# OpAnyone used these for a build?



## Trigs (27 Feb 2020)

https://www.easypads.co.uk/

So I'm planning my new workshop as I moved house a few months ago and getting a mixer in is a non starter, so I'm looking at alternatives.
Initially I thought I'd try Mike G's idea for concrete lintels but due to the size (5mx7m) approximate I've shelved it. So I'm currently torn between laying a slab in sections and using the adjustable pads as shown in the link. 

To be honest I'm not keen on a slab for this build due to access, and I really don't want to be hand balling tonnes of material 

Has anyone got any thoughts, reviews or alternate recommendations to the above link ? 
Cheers


----------



## MikeG. (27 Feb 2020)

A suspended timber floor creates a number of problems, but particularly one of vermin. You are creating an inaccessible dry void, and around here that would be filled by rats and mice within months. Wasps love it too. You need airflow underneath, so the deck timbers must obviously be raised off the ground ((by 150mm according to Building Regs), so the other problem you get is a raised floor level, which not only means steps up into the workshop, but problems with headroom if you are trying to fit in under Permitted Development Rights height limits.



Trigs":2c6ted74 said:


> ........the size (5mx7m)



You'll need Building Regs approval for a building this size. I always suggest having a width of less than 4.8m because timber is not generally available at longer lengths than that.


----------



## Trigs (27 Feb 2020)

Cheers Mike, yeah I'm aware of the short comings and the timber lengths, I think 5m is just wishful thinking .. but, I've been racking my brain and can't think of an alternative except laying the slab in sections, which I assume might bring it's own problems ? And as ever cost


----------



## Jamesc (27 Feb 2020)

Have you looked into getting the concrete pumped? I don't know your budget but I have had two slabs laid using a pump and it is surprisingly affordable.


----------



## HappyHacker (27 Feb 2020)

If you have wheelbarrow access you can also get it mixed and barrowed in by the mixing guys, when I had some delivered like a couple of years ago it was about the same as the ready mix companies. Only one guy on the barrow and he was barrowing it as fast as we could lay it (9 CuM). He even trusted me to operate the mixer, the fool.


----------



## Trigs (27 Feb 2020)

HappyHacker":10mhn4ku said:


> He even trusted me to operate the mixer, the fool.


Made me laugh

I've not priced for a pump as I assumed they were expensive. I have a 50 + odd meter stretch from the road to where the base will be, is that doable with a pump ?


----------



## AJB Temple (27 Feb 2020)

A pump will handle 50 metres. If you go down this route, pay extra for someone who is used to it to handle the nozzle - it is heavy and difficult to manoeuvre and you will need to work fast. You will also need to provide somewhere for them to wash out when the pump is finished. This leaves typically half a barrow of stuff to dispose of. 

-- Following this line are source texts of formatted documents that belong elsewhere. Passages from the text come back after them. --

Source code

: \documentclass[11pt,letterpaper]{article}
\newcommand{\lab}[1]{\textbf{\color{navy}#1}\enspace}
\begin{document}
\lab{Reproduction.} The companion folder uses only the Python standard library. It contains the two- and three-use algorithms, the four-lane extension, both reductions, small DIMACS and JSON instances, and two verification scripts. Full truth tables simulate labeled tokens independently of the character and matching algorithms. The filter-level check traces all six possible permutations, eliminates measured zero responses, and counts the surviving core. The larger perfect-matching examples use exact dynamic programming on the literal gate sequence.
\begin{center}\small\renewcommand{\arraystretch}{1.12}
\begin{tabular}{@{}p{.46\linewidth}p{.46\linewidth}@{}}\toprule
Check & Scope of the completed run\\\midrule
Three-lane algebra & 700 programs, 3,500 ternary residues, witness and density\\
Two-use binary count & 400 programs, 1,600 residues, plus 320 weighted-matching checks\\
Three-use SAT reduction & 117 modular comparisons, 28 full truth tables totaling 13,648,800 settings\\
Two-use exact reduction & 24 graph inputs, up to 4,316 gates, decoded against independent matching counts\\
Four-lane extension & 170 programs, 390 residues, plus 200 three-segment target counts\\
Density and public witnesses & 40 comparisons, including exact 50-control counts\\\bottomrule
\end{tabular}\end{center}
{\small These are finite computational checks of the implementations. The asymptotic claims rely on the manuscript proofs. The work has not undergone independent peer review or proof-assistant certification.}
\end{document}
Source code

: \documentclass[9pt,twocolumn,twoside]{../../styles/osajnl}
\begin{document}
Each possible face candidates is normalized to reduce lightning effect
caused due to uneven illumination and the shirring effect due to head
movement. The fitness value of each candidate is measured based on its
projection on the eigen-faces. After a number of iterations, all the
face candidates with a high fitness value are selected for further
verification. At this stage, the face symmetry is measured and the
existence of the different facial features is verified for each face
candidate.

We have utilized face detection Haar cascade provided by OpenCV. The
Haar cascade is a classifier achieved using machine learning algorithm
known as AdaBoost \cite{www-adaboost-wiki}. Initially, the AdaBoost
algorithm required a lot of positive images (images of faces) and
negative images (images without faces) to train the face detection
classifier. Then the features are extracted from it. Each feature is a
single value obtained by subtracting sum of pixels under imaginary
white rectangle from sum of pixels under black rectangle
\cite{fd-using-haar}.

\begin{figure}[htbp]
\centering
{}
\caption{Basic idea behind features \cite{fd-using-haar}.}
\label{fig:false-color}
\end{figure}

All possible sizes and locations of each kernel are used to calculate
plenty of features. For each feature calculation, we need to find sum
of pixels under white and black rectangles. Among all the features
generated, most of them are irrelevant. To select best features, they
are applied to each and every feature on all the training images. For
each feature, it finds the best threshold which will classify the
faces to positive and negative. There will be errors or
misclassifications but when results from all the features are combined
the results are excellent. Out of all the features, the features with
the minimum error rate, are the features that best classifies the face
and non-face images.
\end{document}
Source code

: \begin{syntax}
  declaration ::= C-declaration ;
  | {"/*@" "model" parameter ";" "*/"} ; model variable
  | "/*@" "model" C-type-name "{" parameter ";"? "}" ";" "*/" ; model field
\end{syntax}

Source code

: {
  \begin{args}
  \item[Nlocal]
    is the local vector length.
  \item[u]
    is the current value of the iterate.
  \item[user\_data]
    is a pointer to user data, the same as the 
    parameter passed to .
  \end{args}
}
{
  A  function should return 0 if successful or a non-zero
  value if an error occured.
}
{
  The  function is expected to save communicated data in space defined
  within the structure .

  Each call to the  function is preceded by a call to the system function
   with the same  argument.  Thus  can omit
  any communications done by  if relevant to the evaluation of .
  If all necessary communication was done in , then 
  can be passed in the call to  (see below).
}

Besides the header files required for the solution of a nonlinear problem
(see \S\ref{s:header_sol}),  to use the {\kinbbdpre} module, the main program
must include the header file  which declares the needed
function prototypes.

I've pumped concrete a few times at my place - the main reason being I could not get mixer chutes close enough to where I wanted the slabs and I did not want the labour of barrowing. 

If you use mesh to re-inforce, do not be tempted to use the plastic supports. They are useless and as you will be dragging a heavy pipe around and walking on the mesh, they will collapse. Make sure your framework is strong - the pumped concrete exerts a lot of force. 

Don't be tempted to deviate from the recommended water quantity for the mix to make it easier to rake. It will make your top surface dusty when set. 

A slab that size will have the concrete in inside 30 minutes and you will be doing the vibe, tamp and float. Try to get a mate to help with raking as you will need to be cracking on with that during the pour.


----------



## MikeG. (27 Feb 2020)

Hire a dumper. Even a half ton dumper will make short work of ferrying the concrete from truck to slab.


----------



## Trigs (27 Feb 2020)

Cheers guys, I'll get a price for the pump and measure the distance (fingers crossed). Good call on the dumper Mike.... That's why I like this place, shared experiences


----------



## Fil (27 Feb 2020)

I know it's different for everyone depending on demands and access.

But what have people paid for concrete ?


Looking at having a company to barrow it for me in The future and have no idea of a rough cost?


----------



## TopCat 32 (29 Feb 2020)

Trings, i'm in the concrete game full time, believe me if you only going 50m a small trailer pump is the way to go all day long, start barrowing it and you get into waiting time and our firm charge £120 a hour after 45 mins


----------



## Trigs (29 Feb 2020)

Cheers topcat..... I did make a call yesterday to one of the firm's in the area and they wanted 600 notes for the pump alone... Eh no


----------



## MikeG. (29 Feb 2020)

A dumper will cost in the region of £100. The only downside is it will leave tyre tracks along its route. Otherwise it is the only sensible option if you aren't mob-handed. If you have 4 or 5 mates with wheelbarrows, shovels, and wellies, the entire load can be dumped onto a sheet of polythene and then barrowed over to the foundation. But it's a dumper for me every day of the week.


----------